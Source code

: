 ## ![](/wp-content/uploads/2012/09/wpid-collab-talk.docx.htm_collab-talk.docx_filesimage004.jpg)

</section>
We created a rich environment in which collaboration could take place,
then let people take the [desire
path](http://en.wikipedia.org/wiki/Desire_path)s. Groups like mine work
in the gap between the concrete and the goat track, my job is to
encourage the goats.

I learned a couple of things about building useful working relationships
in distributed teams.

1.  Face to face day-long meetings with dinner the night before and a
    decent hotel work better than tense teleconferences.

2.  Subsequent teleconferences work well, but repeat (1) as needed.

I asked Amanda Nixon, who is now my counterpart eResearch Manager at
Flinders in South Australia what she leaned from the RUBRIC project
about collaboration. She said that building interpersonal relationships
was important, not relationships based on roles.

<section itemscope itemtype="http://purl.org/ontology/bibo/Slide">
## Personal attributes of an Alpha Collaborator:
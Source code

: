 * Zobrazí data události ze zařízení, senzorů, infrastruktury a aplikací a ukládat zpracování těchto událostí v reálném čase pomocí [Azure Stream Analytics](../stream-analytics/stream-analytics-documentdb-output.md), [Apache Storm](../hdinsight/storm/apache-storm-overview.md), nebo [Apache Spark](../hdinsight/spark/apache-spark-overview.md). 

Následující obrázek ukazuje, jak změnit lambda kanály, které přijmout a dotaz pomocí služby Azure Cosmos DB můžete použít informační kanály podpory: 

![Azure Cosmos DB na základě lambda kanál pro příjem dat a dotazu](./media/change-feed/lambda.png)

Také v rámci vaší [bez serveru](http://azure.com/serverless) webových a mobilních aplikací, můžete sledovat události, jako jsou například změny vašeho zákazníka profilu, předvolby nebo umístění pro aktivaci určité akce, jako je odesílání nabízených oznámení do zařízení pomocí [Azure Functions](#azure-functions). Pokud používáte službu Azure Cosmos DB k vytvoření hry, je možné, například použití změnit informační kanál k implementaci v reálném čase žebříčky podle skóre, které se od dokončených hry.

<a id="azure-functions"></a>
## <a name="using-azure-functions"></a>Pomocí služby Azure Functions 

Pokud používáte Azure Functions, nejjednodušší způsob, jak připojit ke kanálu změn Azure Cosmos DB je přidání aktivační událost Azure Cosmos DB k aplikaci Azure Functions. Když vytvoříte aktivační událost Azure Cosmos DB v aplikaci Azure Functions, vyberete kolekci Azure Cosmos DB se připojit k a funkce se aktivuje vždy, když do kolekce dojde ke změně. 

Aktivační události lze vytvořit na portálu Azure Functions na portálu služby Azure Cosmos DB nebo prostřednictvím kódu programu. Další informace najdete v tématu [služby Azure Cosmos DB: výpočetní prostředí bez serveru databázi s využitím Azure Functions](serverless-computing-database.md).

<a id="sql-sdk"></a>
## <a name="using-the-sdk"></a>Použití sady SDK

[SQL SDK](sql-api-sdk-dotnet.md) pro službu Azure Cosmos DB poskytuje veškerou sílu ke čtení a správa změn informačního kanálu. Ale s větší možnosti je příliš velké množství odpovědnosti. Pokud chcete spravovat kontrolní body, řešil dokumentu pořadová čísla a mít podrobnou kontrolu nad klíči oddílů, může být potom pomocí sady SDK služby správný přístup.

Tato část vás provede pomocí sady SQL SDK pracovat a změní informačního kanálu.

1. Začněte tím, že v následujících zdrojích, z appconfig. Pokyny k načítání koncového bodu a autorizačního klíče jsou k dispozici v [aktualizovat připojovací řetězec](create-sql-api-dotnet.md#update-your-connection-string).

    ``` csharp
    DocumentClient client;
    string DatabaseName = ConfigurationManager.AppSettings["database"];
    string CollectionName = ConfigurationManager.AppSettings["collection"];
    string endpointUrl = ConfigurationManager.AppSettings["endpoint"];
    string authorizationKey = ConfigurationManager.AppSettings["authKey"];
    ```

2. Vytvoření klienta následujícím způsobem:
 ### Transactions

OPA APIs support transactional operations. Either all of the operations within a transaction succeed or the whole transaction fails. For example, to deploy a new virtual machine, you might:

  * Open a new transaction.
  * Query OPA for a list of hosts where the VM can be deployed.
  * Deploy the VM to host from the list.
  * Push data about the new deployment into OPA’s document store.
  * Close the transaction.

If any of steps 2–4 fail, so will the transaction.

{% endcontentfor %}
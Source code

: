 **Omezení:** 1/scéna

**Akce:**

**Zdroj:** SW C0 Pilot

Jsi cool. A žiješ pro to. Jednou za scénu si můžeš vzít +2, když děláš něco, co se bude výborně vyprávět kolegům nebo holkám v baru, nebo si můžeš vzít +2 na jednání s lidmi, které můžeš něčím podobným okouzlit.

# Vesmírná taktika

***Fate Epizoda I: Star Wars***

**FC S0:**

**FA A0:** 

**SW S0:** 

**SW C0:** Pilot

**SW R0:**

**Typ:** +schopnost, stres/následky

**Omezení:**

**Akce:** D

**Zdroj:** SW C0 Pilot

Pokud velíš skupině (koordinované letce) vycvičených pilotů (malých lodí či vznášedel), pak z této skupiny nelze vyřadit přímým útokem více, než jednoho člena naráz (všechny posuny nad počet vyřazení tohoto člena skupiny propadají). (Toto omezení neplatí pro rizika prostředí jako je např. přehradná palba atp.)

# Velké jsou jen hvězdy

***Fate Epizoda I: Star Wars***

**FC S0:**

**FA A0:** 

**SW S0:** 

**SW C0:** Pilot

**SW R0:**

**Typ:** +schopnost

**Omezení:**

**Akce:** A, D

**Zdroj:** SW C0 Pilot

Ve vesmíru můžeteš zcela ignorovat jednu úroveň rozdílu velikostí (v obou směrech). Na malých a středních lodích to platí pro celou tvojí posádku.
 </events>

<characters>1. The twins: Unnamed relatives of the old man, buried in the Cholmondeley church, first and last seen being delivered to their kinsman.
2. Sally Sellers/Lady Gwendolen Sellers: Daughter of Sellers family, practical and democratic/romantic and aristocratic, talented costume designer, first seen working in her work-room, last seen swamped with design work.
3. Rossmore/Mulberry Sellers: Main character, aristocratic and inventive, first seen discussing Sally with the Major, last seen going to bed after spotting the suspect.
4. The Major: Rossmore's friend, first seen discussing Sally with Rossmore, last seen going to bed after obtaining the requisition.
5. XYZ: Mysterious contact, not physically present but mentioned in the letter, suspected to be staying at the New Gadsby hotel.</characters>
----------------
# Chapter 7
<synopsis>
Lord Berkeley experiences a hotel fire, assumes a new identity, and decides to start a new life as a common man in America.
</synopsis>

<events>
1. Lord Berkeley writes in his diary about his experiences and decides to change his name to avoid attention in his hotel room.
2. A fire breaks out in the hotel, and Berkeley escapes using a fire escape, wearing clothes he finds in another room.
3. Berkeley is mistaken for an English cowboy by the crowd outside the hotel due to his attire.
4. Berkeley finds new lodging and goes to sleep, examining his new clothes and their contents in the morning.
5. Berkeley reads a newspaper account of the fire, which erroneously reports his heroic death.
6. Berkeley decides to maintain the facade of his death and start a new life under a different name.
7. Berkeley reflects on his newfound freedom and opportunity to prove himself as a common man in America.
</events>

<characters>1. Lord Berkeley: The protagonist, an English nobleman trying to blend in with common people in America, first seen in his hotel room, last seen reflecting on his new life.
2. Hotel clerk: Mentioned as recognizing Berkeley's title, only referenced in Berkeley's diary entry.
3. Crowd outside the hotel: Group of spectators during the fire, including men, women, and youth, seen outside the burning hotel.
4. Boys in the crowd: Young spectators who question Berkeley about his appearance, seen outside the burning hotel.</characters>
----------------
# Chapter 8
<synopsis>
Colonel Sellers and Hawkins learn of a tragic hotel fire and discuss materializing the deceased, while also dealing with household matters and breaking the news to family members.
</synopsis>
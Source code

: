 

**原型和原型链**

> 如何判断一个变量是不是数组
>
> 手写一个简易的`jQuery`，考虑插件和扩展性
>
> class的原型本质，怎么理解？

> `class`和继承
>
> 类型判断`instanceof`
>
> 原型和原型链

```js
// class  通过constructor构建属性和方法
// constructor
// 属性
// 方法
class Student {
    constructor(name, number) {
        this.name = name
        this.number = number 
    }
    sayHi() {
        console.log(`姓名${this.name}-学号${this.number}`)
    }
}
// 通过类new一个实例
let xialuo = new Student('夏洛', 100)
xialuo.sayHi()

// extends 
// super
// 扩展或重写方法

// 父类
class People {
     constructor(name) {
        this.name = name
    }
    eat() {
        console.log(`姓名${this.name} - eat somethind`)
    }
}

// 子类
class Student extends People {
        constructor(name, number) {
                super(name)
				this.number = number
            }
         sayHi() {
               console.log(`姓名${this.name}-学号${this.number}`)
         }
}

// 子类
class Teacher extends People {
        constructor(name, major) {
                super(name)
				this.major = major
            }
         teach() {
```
++++++
* **AIM OF THE TASK**: Copy out every line of the material above that contains the string "když".

* **TASK RESPONSE**:
Pokud používáte Azure Functions, nejjednodušší způsob, jak připojit ke kanálu změn Azure Cosmos DB je přidání aktivační událost Azure Cosmos DB k aplikaci Azure Functions. Když vytvoříte aktivační událost Azure Cosmos DB v aplikaci Azure Functions, vyberete kolekci Azure Cosmos DB se připojit k a funkce se aktivuje vždy, když do kolekce dojde ke změně. 
Jsi cool. A žiješ pro to. Jednou za scénu si můžeš vzít +2, když děláš něco, co se bude výborně vyprávět kolegům nebo holkám v baru, nebo si můžeš vzít +2 na jednání s lidmi, které můžeš něčím podobným okouzlit.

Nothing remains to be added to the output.